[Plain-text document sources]

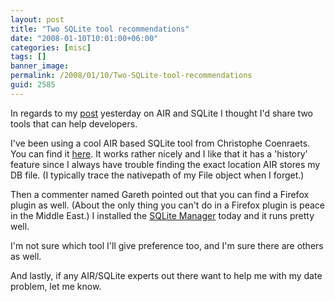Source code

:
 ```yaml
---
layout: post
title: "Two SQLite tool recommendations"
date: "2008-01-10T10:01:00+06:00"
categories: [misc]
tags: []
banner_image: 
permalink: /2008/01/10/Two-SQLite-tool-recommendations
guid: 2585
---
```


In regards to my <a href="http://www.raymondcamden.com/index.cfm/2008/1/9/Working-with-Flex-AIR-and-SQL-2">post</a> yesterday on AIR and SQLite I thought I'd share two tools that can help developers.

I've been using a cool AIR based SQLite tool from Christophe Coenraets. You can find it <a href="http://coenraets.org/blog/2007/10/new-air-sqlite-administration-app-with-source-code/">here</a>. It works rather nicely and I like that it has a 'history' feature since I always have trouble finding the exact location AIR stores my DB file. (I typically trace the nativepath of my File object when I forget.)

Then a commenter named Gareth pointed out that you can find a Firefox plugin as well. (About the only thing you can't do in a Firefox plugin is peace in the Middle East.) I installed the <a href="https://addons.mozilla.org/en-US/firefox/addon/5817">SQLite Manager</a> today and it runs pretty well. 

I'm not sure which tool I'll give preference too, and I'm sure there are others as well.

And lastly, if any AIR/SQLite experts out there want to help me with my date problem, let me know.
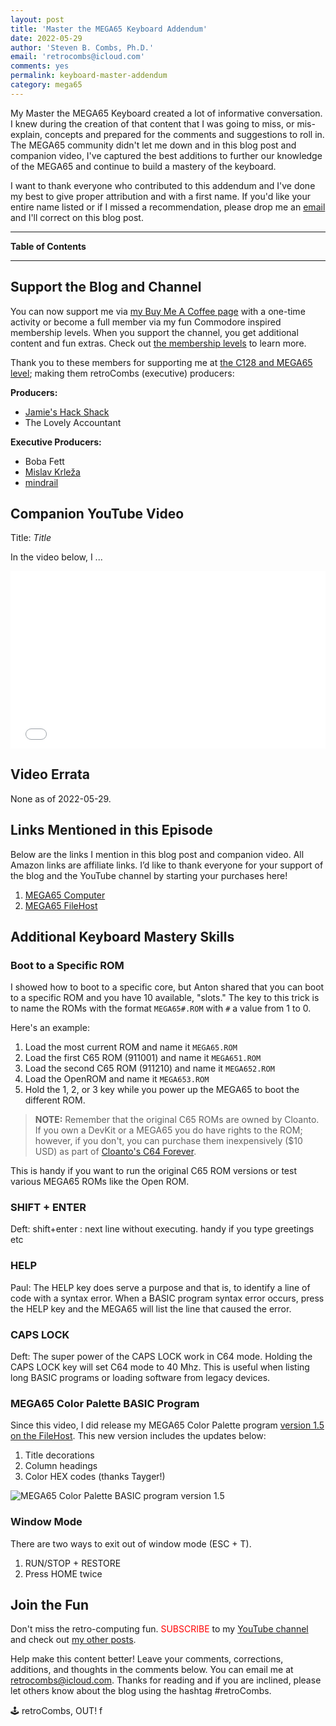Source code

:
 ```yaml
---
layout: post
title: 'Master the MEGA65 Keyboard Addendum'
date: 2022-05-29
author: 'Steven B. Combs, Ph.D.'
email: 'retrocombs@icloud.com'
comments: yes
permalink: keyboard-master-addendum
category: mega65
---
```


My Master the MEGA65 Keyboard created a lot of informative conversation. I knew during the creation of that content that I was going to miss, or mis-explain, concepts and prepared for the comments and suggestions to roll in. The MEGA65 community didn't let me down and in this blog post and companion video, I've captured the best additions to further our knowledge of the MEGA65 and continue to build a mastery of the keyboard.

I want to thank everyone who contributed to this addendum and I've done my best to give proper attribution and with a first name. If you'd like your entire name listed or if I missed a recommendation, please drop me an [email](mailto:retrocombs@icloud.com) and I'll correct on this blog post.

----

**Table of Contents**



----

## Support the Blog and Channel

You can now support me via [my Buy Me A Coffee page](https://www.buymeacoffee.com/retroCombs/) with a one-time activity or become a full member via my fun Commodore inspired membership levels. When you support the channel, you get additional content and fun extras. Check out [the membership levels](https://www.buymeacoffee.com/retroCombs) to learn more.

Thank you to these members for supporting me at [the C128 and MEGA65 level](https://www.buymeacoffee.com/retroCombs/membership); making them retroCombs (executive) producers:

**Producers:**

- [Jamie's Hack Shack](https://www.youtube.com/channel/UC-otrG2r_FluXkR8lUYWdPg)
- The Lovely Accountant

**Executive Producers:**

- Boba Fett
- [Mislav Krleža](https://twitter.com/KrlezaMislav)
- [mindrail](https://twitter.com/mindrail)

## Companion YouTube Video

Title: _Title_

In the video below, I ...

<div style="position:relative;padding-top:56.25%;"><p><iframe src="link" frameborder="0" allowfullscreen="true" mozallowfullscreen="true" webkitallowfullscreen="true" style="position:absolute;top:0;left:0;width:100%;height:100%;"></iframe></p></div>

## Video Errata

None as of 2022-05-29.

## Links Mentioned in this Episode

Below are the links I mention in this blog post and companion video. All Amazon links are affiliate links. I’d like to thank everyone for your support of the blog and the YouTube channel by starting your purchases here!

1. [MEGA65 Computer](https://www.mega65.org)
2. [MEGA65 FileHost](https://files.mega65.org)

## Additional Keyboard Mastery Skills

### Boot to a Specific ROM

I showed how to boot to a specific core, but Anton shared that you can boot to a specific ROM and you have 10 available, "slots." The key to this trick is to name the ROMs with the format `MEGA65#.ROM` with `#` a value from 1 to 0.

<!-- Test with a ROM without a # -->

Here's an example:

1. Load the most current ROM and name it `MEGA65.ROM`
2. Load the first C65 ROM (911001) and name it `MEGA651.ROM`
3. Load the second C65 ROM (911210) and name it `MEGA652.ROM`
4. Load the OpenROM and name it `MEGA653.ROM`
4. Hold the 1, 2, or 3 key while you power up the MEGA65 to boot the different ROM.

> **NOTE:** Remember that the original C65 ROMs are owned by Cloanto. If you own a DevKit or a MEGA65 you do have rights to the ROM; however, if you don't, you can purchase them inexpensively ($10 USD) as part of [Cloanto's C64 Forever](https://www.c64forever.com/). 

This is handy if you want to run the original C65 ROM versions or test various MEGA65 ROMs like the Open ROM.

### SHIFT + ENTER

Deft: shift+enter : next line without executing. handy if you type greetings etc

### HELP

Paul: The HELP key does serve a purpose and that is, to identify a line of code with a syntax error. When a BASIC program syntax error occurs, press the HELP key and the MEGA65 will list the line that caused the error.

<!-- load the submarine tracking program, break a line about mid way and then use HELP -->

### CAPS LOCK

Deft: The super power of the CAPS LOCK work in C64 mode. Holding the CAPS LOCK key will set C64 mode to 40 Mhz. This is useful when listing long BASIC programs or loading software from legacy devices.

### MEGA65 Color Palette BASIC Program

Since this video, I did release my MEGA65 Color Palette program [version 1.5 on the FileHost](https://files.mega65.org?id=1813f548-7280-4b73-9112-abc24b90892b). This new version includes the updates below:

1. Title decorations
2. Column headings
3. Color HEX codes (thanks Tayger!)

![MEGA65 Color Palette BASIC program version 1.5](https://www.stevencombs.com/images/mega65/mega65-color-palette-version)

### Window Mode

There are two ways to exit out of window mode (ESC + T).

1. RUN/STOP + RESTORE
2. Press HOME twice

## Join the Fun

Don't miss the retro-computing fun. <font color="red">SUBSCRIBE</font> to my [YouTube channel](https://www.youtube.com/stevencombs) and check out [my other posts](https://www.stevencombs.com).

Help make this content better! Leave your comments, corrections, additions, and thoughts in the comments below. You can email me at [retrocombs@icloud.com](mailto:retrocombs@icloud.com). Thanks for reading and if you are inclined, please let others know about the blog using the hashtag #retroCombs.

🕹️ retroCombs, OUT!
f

### Problem to solve
Identify the lines of the entries containing the string "twitter". Copy each such line.

### Response to the task
- [Mislav Krleža](https://twitter.com/KrlezaMislav)
- [mindrail](https://twitter.com/mindrail)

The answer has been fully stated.